§ **Collected data**:
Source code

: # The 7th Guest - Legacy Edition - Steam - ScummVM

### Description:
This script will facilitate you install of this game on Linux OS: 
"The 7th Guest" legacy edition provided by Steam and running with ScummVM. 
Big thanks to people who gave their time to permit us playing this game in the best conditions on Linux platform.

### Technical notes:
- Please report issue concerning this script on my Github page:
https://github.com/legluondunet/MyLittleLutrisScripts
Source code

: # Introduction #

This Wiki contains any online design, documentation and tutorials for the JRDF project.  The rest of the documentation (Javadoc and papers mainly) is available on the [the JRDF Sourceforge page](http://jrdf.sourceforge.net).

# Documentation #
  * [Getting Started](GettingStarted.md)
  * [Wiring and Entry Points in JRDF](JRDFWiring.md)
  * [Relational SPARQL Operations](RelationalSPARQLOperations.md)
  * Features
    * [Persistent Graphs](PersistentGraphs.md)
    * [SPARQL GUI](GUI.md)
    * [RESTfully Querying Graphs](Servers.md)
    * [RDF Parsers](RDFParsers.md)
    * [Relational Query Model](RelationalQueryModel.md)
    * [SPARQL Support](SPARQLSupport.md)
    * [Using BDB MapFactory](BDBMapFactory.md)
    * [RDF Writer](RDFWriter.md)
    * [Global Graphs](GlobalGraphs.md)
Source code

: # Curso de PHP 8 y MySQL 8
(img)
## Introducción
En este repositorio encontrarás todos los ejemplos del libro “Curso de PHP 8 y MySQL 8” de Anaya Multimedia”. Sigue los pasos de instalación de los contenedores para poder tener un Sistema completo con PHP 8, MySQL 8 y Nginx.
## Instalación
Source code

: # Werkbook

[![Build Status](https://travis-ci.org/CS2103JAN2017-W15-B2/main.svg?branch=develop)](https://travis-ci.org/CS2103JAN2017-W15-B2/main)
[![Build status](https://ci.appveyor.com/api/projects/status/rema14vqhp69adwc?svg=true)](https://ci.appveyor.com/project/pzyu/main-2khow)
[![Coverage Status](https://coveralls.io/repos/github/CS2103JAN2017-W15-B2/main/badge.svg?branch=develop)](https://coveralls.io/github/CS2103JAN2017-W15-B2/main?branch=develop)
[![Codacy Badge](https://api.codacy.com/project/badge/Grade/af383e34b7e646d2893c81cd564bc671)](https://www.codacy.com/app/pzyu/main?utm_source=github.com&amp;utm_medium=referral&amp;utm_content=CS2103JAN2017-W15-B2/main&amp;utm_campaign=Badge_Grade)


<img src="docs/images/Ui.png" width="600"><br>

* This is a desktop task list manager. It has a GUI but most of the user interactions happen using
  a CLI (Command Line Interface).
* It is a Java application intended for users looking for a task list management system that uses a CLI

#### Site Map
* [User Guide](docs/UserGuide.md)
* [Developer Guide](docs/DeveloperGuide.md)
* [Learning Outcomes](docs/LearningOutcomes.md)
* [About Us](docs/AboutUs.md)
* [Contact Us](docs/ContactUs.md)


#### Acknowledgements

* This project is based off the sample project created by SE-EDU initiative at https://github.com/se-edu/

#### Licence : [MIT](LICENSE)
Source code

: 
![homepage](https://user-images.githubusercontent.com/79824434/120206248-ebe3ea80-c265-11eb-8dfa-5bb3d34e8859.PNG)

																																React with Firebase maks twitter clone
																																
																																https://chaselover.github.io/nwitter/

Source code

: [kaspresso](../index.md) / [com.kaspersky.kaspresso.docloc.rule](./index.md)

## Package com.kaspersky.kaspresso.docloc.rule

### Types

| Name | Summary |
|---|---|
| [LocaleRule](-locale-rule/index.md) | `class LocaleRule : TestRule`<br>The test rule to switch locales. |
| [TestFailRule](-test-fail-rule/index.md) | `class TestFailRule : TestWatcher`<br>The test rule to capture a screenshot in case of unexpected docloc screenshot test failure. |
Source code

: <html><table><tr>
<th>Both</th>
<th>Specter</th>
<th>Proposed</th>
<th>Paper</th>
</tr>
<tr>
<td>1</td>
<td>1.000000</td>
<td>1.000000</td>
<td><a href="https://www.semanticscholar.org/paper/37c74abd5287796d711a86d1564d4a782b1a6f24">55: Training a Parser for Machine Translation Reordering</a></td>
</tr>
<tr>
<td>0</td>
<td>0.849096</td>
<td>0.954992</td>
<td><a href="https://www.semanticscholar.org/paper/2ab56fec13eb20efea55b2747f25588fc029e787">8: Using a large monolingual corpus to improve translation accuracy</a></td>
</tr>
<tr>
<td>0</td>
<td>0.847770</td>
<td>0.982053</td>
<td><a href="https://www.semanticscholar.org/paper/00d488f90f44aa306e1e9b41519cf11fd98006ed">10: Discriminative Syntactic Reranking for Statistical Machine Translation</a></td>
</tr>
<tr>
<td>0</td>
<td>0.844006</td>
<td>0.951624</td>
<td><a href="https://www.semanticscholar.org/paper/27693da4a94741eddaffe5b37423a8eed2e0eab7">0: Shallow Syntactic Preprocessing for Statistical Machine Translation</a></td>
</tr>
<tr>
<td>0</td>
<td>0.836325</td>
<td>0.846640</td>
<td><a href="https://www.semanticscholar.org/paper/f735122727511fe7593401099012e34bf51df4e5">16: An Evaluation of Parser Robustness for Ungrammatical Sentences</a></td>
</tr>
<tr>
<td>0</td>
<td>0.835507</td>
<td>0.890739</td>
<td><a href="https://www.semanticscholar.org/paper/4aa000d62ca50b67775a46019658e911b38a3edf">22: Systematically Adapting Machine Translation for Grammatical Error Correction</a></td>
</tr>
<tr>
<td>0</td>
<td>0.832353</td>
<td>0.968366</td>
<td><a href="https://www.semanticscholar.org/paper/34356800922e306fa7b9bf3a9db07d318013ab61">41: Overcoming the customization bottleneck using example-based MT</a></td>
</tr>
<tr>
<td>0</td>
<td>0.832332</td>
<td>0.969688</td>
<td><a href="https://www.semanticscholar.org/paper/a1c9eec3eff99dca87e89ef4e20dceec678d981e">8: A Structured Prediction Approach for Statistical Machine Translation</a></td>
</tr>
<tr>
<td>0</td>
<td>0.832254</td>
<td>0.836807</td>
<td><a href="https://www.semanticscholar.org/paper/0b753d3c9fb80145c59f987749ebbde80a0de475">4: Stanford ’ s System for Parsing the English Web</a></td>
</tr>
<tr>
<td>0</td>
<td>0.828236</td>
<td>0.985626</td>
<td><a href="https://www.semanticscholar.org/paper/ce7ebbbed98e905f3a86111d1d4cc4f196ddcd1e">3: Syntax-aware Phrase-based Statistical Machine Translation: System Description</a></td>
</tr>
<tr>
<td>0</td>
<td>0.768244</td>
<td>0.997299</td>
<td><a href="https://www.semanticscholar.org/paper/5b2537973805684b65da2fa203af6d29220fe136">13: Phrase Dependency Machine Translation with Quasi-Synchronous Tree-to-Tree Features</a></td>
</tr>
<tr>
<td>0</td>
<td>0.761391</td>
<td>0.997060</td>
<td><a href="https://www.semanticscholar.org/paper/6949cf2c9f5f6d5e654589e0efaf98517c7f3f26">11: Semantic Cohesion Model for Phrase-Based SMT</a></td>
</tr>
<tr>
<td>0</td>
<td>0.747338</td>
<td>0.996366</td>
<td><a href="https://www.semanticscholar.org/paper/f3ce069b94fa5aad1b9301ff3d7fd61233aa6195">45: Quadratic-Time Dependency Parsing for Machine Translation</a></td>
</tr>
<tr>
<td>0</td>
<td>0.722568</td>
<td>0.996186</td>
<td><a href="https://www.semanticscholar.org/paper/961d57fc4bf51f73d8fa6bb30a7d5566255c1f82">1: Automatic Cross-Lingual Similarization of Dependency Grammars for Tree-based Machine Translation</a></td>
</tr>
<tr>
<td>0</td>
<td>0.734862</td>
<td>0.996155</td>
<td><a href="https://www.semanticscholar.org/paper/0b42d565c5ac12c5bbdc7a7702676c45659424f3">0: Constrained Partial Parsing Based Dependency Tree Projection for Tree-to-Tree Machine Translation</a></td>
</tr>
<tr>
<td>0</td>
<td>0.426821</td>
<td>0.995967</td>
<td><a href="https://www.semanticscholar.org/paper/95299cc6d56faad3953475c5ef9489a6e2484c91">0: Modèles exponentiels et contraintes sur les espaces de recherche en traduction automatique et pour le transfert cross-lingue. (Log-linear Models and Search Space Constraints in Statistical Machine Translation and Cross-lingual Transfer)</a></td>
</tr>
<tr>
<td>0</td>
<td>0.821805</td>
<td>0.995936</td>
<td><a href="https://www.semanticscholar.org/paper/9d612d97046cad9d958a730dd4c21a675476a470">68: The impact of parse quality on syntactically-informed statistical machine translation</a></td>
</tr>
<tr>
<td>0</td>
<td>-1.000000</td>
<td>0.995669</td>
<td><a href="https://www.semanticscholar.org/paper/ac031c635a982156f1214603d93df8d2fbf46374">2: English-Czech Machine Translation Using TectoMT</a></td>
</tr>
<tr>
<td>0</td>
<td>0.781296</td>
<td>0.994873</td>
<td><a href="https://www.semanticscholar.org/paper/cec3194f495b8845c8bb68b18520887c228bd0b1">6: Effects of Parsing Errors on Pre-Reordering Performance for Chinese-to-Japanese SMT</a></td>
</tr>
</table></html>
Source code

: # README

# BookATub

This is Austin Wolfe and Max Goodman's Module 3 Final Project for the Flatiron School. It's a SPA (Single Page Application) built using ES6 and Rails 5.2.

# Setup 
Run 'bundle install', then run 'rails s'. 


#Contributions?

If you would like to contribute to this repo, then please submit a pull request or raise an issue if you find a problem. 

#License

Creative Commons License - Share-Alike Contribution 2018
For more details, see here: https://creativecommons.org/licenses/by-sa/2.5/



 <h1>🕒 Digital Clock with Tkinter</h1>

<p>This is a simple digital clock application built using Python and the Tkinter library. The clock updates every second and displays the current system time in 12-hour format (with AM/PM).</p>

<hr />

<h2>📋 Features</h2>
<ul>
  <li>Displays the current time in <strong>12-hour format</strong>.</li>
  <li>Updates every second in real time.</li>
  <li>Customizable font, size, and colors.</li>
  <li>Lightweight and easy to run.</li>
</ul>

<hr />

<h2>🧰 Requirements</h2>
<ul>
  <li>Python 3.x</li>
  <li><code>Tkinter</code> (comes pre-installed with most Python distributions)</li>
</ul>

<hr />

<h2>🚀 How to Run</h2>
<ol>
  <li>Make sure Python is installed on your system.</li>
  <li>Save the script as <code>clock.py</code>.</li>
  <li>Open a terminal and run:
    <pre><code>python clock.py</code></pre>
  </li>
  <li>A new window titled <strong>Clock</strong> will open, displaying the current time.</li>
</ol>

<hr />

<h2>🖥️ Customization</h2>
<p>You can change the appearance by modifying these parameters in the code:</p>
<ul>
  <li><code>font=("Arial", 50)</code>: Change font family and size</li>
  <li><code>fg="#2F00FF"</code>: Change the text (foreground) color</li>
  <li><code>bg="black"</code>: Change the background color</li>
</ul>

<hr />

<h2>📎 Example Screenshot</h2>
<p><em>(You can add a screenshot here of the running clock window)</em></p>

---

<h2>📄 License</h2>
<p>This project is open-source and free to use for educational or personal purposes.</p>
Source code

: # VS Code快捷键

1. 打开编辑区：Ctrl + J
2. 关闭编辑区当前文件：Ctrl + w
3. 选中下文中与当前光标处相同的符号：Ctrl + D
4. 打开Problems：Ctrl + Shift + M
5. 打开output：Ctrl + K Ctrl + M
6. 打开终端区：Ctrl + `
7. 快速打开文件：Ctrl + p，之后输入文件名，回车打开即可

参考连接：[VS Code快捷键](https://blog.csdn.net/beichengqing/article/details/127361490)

§ **What the exercise asks**: Once the line with "<td>0.768244</td>" is found in the records above, print exactly that line and every line after it through the line with "<td>0.747338</td>".

§ **Response**:
<td>0.768244</td>
<td>0.997299</td>
<td><a href="https://www.semanticscholar.org/paper/5b2537973805684b65da2fa203af6d29220fe136">13: Phrase Dependency Machine Translation with Quasi-Synchronous Tree-to-Tree Features</a></td>
</tr>
<tr>
<td>0</td>
<td>0.761391</td>
<td>0.997060</td>
<td><a href="https://www.semanticscholar.org/paper/6949cf2c9f5f6d5e654589e0efaf98517c7f3f26">11: Semantic Cohesion Model for Phrase-Based SMT</a></td>
</tr>
<tr>
<td>0</td>
<td>0.747338</td>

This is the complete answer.